══ RECORDS SHOWN ══

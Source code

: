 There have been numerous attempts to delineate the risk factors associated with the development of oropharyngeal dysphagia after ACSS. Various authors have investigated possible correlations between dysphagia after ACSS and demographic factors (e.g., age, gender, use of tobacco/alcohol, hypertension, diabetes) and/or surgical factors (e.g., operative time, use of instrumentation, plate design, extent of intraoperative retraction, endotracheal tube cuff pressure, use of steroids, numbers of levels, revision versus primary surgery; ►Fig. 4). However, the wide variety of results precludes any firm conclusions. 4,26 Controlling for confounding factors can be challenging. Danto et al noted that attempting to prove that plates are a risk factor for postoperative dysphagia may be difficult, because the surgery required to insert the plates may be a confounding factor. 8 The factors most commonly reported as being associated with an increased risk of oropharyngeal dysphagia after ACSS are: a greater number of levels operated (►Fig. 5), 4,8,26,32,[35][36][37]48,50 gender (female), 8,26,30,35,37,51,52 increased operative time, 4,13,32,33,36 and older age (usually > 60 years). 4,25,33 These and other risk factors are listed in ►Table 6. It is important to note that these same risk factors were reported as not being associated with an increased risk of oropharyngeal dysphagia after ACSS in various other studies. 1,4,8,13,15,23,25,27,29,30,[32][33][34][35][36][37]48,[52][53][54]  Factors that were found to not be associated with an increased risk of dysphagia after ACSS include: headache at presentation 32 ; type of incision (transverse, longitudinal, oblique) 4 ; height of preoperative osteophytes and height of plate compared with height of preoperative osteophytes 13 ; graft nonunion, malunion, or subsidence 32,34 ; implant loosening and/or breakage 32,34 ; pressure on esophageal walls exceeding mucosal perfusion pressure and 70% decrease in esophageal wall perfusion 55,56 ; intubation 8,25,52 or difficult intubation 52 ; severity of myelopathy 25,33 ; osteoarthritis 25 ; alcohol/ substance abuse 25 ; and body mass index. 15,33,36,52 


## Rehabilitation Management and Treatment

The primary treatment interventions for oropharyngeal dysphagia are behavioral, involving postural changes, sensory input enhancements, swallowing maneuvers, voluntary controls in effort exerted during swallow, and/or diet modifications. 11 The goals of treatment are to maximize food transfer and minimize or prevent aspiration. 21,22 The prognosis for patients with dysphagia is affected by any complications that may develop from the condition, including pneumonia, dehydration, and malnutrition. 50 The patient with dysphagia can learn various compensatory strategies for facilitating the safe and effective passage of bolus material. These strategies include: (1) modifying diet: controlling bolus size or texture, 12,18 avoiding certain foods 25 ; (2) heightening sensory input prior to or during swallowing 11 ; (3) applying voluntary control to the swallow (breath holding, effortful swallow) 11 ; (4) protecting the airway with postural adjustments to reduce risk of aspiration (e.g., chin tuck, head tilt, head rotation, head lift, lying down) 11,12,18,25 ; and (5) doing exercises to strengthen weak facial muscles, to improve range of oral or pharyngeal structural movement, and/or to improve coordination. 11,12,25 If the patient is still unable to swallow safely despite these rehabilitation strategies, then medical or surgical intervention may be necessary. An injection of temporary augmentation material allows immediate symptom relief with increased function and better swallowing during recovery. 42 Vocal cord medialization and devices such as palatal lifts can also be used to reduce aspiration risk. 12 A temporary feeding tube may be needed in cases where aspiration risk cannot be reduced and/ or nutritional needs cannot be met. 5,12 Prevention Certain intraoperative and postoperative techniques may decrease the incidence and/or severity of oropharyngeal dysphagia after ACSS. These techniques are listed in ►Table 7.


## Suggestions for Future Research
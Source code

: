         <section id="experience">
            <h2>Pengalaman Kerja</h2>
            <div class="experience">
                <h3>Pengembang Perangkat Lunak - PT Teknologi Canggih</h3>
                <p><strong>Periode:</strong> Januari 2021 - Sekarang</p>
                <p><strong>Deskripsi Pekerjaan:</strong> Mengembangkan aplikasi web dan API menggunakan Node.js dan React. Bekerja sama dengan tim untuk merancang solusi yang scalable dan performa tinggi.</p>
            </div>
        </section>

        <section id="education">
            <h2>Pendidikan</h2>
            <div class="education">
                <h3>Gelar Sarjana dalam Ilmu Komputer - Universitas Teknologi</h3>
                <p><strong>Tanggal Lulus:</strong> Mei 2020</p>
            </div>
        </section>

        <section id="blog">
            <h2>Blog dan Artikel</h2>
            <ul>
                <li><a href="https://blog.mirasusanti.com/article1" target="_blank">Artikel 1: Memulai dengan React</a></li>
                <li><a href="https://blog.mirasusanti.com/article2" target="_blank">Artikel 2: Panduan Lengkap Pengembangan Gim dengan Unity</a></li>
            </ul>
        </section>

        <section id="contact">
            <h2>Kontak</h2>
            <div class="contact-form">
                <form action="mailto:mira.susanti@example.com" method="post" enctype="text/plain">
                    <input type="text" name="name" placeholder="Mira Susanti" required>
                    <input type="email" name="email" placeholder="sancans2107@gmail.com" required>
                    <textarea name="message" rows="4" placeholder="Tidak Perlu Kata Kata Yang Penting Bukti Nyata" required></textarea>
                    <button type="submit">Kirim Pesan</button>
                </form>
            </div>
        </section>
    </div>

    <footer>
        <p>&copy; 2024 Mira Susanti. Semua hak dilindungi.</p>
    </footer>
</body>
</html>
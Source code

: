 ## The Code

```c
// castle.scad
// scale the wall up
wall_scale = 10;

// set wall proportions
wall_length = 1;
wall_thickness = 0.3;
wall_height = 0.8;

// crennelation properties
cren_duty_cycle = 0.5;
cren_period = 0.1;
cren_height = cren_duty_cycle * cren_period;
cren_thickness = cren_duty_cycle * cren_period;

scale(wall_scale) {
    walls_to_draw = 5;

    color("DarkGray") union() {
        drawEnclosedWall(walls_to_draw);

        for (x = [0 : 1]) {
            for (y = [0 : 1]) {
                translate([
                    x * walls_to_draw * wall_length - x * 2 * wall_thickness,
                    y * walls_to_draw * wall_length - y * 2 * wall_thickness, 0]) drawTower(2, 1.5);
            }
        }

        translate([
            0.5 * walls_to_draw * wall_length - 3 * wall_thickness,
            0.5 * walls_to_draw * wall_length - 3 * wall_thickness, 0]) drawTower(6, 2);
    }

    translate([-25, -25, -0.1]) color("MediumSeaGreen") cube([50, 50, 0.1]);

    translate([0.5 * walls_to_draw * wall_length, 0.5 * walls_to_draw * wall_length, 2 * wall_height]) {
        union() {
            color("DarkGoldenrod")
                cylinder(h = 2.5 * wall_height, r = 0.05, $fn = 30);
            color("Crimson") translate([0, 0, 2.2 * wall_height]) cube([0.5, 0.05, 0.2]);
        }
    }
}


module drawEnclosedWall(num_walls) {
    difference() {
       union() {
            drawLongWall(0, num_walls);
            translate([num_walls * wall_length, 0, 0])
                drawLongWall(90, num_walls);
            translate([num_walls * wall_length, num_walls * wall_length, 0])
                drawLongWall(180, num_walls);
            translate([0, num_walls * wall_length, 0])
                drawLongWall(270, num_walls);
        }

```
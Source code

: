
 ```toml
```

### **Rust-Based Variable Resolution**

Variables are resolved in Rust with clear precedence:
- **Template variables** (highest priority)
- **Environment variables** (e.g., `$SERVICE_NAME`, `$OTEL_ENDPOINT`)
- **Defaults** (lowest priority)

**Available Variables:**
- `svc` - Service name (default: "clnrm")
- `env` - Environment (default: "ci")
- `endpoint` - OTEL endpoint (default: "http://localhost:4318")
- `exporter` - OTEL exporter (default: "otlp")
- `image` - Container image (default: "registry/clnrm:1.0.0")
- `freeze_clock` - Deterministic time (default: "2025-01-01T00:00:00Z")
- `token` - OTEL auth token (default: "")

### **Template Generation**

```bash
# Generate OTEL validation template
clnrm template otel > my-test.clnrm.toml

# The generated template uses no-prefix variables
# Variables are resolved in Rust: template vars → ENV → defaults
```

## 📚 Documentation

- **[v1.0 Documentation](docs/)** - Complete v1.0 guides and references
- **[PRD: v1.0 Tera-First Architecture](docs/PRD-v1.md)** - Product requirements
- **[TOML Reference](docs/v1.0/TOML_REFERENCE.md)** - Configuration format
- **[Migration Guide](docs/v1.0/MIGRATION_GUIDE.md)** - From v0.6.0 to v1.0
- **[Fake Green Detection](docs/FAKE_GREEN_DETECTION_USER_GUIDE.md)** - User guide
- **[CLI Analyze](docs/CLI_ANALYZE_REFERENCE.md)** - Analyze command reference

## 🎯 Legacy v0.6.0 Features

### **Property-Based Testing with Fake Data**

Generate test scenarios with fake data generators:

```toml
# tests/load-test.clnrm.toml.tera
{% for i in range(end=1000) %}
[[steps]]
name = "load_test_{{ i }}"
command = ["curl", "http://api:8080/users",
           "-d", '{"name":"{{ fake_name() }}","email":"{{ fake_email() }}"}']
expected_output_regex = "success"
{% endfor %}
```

═══

§ THE TASK
Note every line above where the string "experience" shows up, and copy those lines.

§ THE ANSWER
:         <section id="experience">
            <div class="experience">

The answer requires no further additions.